CMP = Rs 51.85 (at the time of this recommendation)

Target price = Rs 62.2

Key points:

  • Background: Visa Steel Ltd. (VSL) is a part of the Kolkata-based Visa Group. The company currently produces pig iron, low ash metallurgical coke, ferro chrome and to some extent chrome concentrates. VSL is currently operating a blast furnace with production capacity of 225000 TPA of pig iron and a stamp charged coke oven plant of 400000 TPA. The company is also operating a chrome ore beneficiation plant and a chrome ore grinding plant with capacity of 100000 TPA each. VSL has manufacturing facilities in Kalinganagar and Golagaon, both in Orissa.

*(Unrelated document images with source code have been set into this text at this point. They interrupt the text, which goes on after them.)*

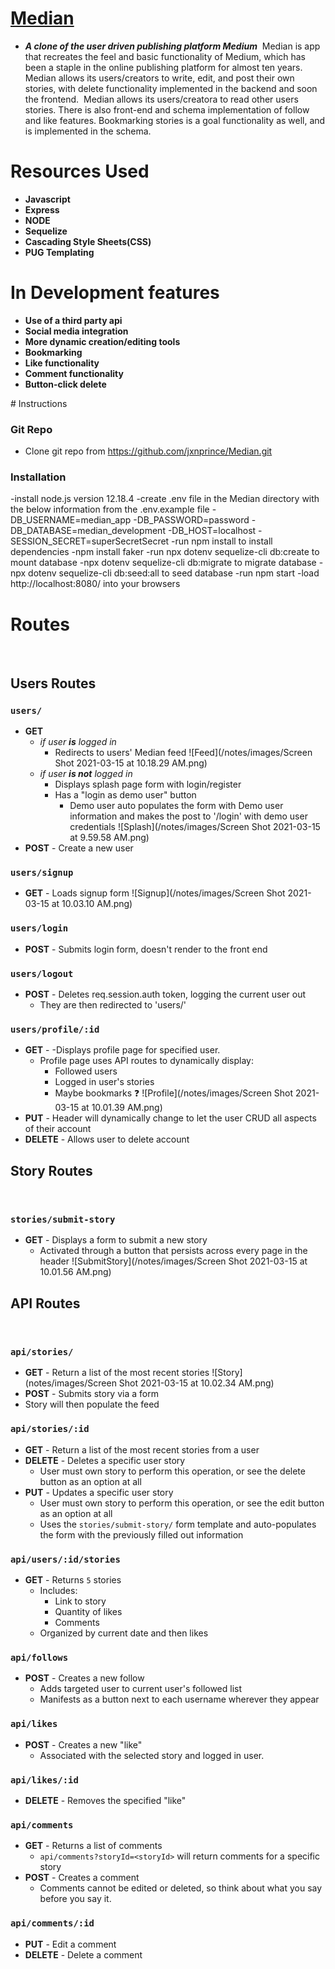 # [Median](https://median-article-app.herokuapp.com/)
   - ***A clone of the user driven publishing platform Medium***
​
    Median is app that recreates the feel and basic functionality of Medium, which has been a staple in the online
​
    publishing platform for almost ten years.
​
    Median allows its users/creators to write, edit, and post their own stories, with delete functionality implemented in the backend and soon the frontend.
​
    Median allows its users/creatora to read other users stories. There is also front-end and schema implementation of follow and like features. Bookmarking stories is a goal functionality as well, and is implemented in the schema.
​
​
#  Resources Used
  - **Javascript**
  - **Express**
  - **NODE**
  - **Sequelize**
  - **Cascading Style Sheets(CSS)**
  - **PUG Templating**
​
# In Development features
- **Use of a third party api**
- **Social media integration**
- **More dynamic creation/editing tools**
- **Bookmarking**
- **Like functionality**
- **Comment functionality**
- **Button-click delete**

​# Instructions
### Git Repo
- Clone git repo from https://github.com/jxnprince/Median.git
### Installation
 -install node.js version 12.18.4
 -create .env file in the Median directory with the below information from the .env.example file
 -DB_USERNAME=median_app
 -DB_PASSWORD=password
 -DB_DATABASE=median_development
 -DB_HOST=localhost
 -SESSION_SECRET=superSecretSecret
 -run npm install to install dependencies
 -npm install faker
 -run npx dotenv sequelize-cli db:create  to mount database
 -npx dotenv sequelize-cli db:migrate to migrate database
 -npx dotenv sequelize-cli db:seed:all to seed database
 -run npm start
 -load http://localhost:8080/ into your browsers

# Routes
​
## Users Routes
### `users/`
   - **GET**
      - *if user **is** logged in*
         - Redirects to users' Median feed
         ![Feed](/notes/images/Screen Shot 2021-03-15 at 10.18.29 AM.png)
      - *if user **is not** logged in*
         - Displays splash page form with login/register
         - Has a "login as demo user" button
            - Demo user auto populates the form with Demo user information and makes the post to '/login' with demo user credentials
        ![Splash](/notes/images/Screen Shot 2021-03-15 at 9.59.58 AM.png)
   - **POST** - Create a new user
​
### `users/signup`
   - **GET** - Loads signup form
   ![Signup](/notes/images/Screen Shot 2021-03-15 at 10.03.10 AM.png)
​
### `users/login`
   - **POST** - Submits login form, doesn't render to the front end
### `users/logout`
   - **POST** - Deletes req.session.auth token, logging the current user out
      - They are then redirected to 'users/'
​
### `users/profile/:id`
   - **GET** - -Displays profile page for specified user.
      - Profile page uses API routes to dynamically display:
         - Followed users
         - Logged in user's stories
         - Maybe bookmarks :question:
        ![Profile](/notes/images/Screen Shot 2021-03-15 at 10.01.39 AM.png)
   - **PUT** - Header will dynamically change to let the user CRUD all aspects of their account
   - **DELETE** - Allows user to delete account
​
## Story Routes
​
### `stories/submit-story`
   - **GET** - Displays a form to submit a new story
      - Activated through a button that persists across every page in the header
        ![SubmitStory](/notes/images/Screen Shot 2021-03-15 at 10.01.56 AM.png)
​
## API Routes
​
### `api/stories/`
   - **GET** - Return a list of the most recent stories
    ![Story](notes/images/Screen Shot 2021-03-15 at 10.02.34 AM.png)
   - **POST** - Submits story via a form
   - Story will then populate the feed

### `api/stories/:id`
   - **GET** - Return a list of the most recent stories from a user
   - **DELETE** - Deletes a specific user story
      - User must own story to perform this operation, or see the delete button as an option at all
   - **PUT** - Updates a specific user story
      - User must own story to perform this operation, or see the edit button as an option at all
      - Uses the `stories/submit-story/` form template and auto-populates the form with the previously filled out information
​
### `api/users/:id/stories`
   - **GET** - Returns `5` stories
      - Includes:
         - Link to story
         - Quantity of likes
         - Comments
      - Organized by current date and then likes
​
### `api/follows`
   - **POST** - Creates a new follow
      - Adds targeted user to current user's followed list
      - Manifests as a button next to each username wherever they appear
​
### `api/likes`
   - **POST** - Creates a new "like"
      - Associated with the selected story and logged in user.
### `api/likes/:id`
   - **DELETE** - Removes the specified "like"
​
### `api/comments`
   - **GET** - Returns a list of comments
      - `api/comments?storyId=<storyId>` will return comments for a specific story
   - **POST** - Creates a comment
      - Comments cannot be edited or deleted, so think about what you say before you say it.
### `api/comments/:id`
   - **PUT** - Edit a comment
   - **DELETE** - Delete a comment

The company has also been commissioning a 300,000 tonnes sponge iron facility by FY09. VSL is an emerging integrated special and stainless steel player by Fy11. Apart from India, Visa Steel has a strong global presence in countries like China, Australia, Indonesia, Switzerland, UK and Hong Kong.
  • The performance of VSL has been remarkable in the past couple of quarters, mainly because of the sharply higher realisation from its coke and ferro chrome business. The company has stabilised its pig iron facility after a shutdown during the last couple of quarters. One of the two DRI kilns with a capacity of 150000 has already been commissioned. Full benefits are likely to come from Q3FY09 onwards and from Q2FY09. Good backward integration in terms of raw materials and expected firmness in coke and ferro chrome prices should help the company to do well in the near future.
  • Since the company is already producing the raw materials for these two plants, there will be a significant cost reduction for the new plants. Adding to this, an additional 25 MW power plant by March 2010 would further help the company to reduce its costs and even earn some revenues as well. According to the latest development, the company is likely to set up a 2.5 MTPA steel plant in Chhattisgarh within three or four years.
  • Shifting focus to manufacturing segment: The Q1FY09 result also indicates a significant transformation in the business of the company. Unlike previous years and quarters the revenues from the trading segment have come down sharply. Contribution of the manufacturing segment has been on the rise. Going forward the company plans to further scale down its trading business and concentrate more on its manufacturing segment. These robust numbers in Q1FY09 came despite a nil contribution from one of its major products, that is, pig iron due to a planned shutdown for a refractory lining in Q4FY08. However, the pig iron facility has been stabilised and is expected to contribute to the topline from Q2FY09.
  • Sales were 10205 tonnes. The sponge iron plant of 300,000 tonnes capacity, along with 50 (2 x 25) MW power plant through waste heat recovery are expected to start functioning from Q2FY09. Thus, additional revenues from pig iron and sponge iron along with expected higher sales volume in coke and ferro chrome will further boost the topline, whereas lower power cost will support the bottomline from Q2FY09 onwards. Bright prospects for coke and ferrochrome price in the near to medium-term future is likely to help the company to enjoy strong realisations.
  • Financials: Continuing its stellar performance since Q4FY08 Visa Steel reported an even more robust growth in earnings during the first quarter (April-June) FY2009, mainly driven by fairly higher sales volume and strong realisations from its two major segments (LAM coke and ferro chrome). Net sales soared more than 275% to Rs 255.73 crore against Rs 68.07 crore in the corresponding quarter of the previous year. Manufacturing activities, with a turnover of Rs 232.4 crore or almost 91% of the total net sales, mainly contributed to the growth in topline. Turnover from trading activities remained far lower at Rs 23.4 crore.
  • Valuation: The backward integration into iron ore, chrome ore, steam coal, coke and power will help the company to expand its margins significantly, going forward. In addition, commissioning of fresh capacities in Q2FY09E and late FY10E would help it to expand its topline along with improved cost structure. The planned setting up of stainless steel and bar & wire rod plant during end FY10E is also going to be one of the key triggers for the company.
  • I strongly recommend Buy call on this stock with price target of Rs 62.20, which is 3.12x of its FY10E EPS for an investment horizon of 3- 6 months.